I've had several people who have traveled and seen this sort of thing personally, ask me how to cope with their life here in America after witnessing such pain in other places.  I'd like to say it gets easier with every trip.  For me it doesn't get easier, but it has become different.  I remember after my first two trips to Africa coming home and feeling this insane tension inside of me.  How do I go back to my air conditioned home with my full refrigerator, cable television and every single comfort I could possibly want? How do I turn on one of the 8 faucets in my house and have immediate access to clean water when people risk their very lives walking miles and miles a day to find it?  How do I open my closet and decide which of my 12 pairs of shoes I should put on for the day when so many go barefoot and have jiggers burrowing up into their feet? How is it I can find myself complaining about my job when literally millions would give anything for the chance to work like I do?  As I lay in the comfort of my down blankets and soft mattress at night, how can I not help but think of the children who lay their heads down on the dirt - left alone.

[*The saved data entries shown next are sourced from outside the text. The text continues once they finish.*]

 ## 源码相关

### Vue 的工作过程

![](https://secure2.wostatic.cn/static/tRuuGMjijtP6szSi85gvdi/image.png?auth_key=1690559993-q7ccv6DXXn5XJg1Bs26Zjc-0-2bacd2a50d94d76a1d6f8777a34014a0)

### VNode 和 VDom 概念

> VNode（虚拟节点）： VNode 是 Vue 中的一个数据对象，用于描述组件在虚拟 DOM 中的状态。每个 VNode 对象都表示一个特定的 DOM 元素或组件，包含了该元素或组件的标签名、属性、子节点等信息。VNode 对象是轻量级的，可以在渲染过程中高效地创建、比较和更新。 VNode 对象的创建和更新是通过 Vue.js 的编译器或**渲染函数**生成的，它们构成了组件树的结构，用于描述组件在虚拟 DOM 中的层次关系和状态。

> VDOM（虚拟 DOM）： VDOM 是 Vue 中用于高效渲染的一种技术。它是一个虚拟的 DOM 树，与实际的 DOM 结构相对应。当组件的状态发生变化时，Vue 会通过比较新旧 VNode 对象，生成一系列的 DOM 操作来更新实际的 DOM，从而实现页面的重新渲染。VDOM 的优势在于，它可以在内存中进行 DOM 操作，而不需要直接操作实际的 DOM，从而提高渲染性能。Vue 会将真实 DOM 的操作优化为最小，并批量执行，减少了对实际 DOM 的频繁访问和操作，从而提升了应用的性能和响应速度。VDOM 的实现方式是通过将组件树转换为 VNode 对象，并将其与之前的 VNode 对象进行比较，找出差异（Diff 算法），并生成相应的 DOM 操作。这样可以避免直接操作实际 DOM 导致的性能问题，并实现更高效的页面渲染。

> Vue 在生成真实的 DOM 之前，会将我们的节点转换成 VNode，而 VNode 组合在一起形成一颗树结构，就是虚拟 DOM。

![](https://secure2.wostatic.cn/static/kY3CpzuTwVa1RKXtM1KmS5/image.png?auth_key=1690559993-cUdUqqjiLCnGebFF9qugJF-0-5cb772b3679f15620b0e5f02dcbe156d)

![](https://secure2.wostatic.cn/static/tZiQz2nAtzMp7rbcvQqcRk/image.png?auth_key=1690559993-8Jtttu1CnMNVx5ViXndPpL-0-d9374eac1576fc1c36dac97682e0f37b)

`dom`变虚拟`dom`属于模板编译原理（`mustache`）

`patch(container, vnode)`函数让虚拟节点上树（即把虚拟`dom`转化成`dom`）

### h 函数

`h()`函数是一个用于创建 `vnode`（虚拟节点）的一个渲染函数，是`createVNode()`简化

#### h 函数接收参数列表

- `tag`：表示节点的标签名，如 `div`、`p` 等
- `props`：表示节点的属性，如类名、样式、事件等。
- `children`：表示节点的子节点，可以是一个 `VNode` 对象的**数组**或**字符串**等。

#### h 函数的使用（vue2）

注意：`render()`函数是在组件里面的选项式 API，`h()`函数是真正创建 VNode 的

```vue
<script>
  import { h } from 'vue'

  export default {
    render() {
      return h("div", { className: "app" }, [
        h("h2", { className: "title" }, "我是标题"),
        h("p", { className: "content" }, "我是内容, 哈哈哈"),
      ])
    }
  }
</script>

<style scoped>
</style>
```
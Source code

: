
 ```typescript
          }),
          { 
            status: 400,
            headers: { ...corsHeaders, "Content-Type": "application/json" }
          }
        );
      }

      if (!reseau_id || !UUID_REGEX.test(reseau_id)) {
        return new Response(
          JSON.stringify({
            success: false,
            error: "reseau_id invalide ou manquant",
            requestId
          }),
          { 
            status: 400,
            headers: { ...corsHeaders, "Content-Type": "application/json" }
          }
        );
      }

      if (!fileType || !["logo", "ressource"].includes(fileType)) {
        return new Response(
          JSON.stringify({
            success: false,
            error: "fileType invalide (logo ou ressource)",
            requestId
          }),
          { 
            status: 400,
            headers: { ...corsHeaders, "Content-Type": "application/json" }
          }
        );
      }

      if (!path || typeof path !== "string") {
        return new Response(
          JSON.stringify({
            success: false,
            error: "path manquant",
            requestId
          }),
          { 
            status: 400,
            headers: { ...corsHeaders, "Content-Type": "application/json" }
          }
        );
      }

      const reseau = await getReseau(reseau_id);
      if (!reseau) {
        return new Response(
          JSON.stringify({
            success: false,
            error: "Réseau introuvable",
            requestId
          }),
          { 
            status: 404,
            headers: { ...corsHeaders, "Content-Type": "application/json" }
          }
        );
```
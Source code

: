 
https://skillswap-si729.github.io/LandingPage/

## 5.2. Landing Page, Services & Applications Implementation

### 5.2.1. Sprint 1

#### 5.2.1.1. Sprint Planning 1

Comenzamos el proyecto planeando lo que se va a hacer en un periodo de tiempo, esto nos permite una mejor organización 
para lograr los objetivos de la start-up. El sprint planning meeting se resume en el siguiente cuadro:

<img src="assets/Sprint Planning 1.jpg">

I am talking about TENSION in the truest sense of the word.  Let's be honest.  We abhor tension.  We hate anything that causes us discomfort.  And when I came back from Uganda I just wanted to be rid of it. I wanted to figure out how to make it go away and stay away.  I didn't want to have the internal struggle about how much I had and how little they did.  I didn't want to feel guilty for getting Starbucks or going to the movies.  As much as I know God was trying to break my heart and help me embrace the poor and the orphaned, there was a very real part of me that just wanted their faces to disappear from my memory.  I didn't really know how to handle all the tension and inner turmoil I felt, and to be frank, I still don't.  But this last trip to Ethiopia helped me realize some things. 


I hope that what I'm learning on this journey might help some of you who feel the same way I do - torn. I know all of our paths and journeys are different, but at their core they are the same because God is always the same.  His heart will always beat for the marginalized and the oppressed.  So, that means our hearts should always beat for them too.  And in that, we are the same.  We are responsible.  We are called to do something.

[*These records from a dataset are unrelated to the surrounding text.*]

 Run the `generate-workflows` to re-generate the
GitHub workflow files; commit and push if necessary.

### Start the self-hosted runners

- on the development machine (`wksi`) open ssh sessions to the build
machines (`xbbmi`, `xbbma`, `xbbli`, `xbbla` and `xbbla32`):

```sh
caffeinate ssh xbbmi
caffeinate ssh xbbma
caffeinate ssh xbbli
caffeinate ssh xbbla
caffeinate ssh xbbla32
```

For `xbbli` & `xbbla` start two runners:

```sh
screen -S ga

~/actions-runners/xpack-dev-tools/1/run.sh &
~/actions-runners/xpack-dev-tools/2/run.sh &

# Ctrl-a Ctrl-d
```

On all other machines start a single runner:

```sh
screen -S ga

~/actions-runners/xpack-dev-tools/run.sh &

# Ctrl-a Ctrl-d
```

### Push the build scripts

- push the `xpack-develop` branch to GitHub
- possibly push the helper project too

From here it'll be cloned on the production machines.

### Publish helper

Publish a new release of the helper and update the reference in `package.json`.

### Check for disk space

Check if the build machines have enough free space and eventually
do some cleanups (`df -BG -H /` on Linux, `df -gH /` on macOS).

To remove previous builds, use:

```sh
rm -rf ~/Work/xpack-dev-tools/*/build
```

I think that what I'm learning now is that as much as I want to sprint the opposite direction of this tension, there is some tension that is good - God given, even.  Rather than fight it, ignore it, choke on it or hate it - I am learning to embrace it.  The tension keeps the realities that our brothers and sisters all over the world face real for me.  It keeps them always before me.  I almost would liken this kind of tension to a burden.  There are different kinds of burdens.  There are the heavy kind that we feel we might collapse under, then there are the burdens that are almost like extensions of ourselves.  They inhabit our hearts and thoughts...they can actually bring us joy because they are rooted in love.  There was a period of time where I thought I might collapse under the knowledge of how people were living.  I felt like I was suffocating in my own life - held captive by the pictures of distended bellies, gaping wounds, empty eyes and crying children. I came through that rather heavy season of my life by both accepting the things that God was teaching me and learning that I wasn't helpless to make a difference.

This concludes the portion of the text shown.